Tool-call success rates and ground truth for agent evals
Teams often say an agent “worked” because the final answer looked plausible. That is not enough once the system starts using search, retrieval, file access, browser control, or internal APIs. A tool-using workflow can fail long before the last answer. If evals only grade the answer, the team never learns whether the failure came from the wrong tool, the wrong arguments, the wrong sequence, or a weak approval decision.
What matters first
Section titled “What matters first”Tool-using agent evals should measure at least three layers:
- tool-call success: did the tool run correctly and return the needed data?
- workflow success: did the agent choose and sequence tools correctly?
- task success: did the overall outcome satisfy the user need or business rule?
If those layers are collapsed into one pass/fail score, the eval system will hide the exact engineering work that needs to change.

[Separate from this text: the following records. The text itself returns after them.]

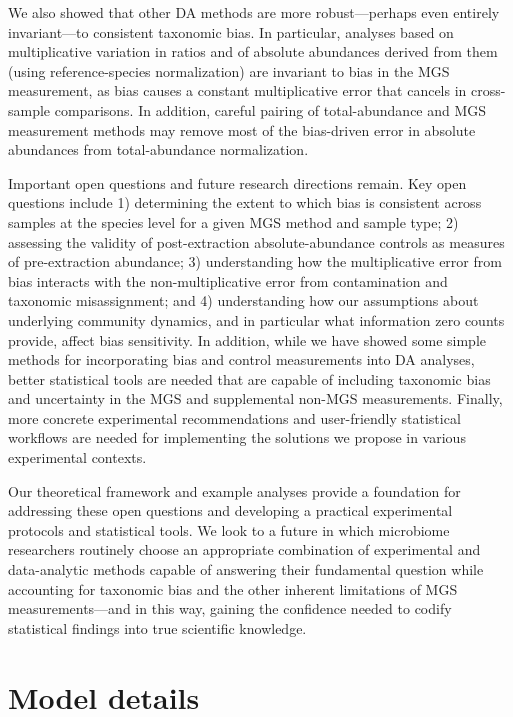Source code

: \documentclass[
]{article}
\begin{document}
We also showed that other DA methods are more robust---perhaps even entirely invariant---to consistent taxonomic bias.
In particular, analyses based on multiplicative variation in ratios and of absolute abundances derived from them (using reference-species normalization) are invariant to bias in the MGS measurement, as bias causes a constant multiplicative error that cancels in cross-sample comparisons.
In addition, careful pairing of total-abundance and MGS measurement methods may remove most of the bias-driven error in absolute abundances from total-abundance normalization.

Important open questions and future research directions remain.
Key open questions include 1) determining the extent to which bias is consistent across samples at the species level for a given MGS method and sample type; 2) assessing the validity of post-extraction absolute-abundance controls as measures of pre-extraction abundance; 3) understanding how the multiplicative error from bias interacts with the non-multiplicative error from contamination and taxonomic misassignment; and 4) understanding how our assumptions about underlying community dynamics, and in particular what information zero counts provide, affect bias sensitivity.
In addition, while we have showed some simple methods for incorporating bias and control measurements into DA analyses, better statistical tools are needed that are capable of including taxonomic bias and uncertainty in the MGS and supplemental non-MGS measurements.
Finally, more concrete experimental recommendations and user-friendly statistical workflows are needed for implementing the solutions we propose in various experimental contexts.

Our theoretical framework and example analyses provide a foundation for addressing these open questions and developing a practical experimental protocols and statistical tools.
We look to a future in which microbiome researchers routinely choose an appropriate combination of experimental and data-analytic methods capable of answering their fundamental question while accounting for taxonomic bias and the other inherent limitations of MGS measurements---and in this way, gaining the confidence needed to codify statistical findings into true scientific knowledge.

\hypertarget{appendix-appendix}{%
\appendix {}}


\hypertarget{model-details}{%
\section{Model details}\label{model-details}}
\end{document}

What should count as tool-call success
Section titled “What should count as tool-call success”A tool call should usually be graded successful only if all of these are true:
- the tool selected was acceptable for the step;
- required arguments were present and materially correct;
- the call completed without invalid side effects;
- the returned data was actually usable for the next step.
This matters because “HTTP 200” is not the same thing as workflow success.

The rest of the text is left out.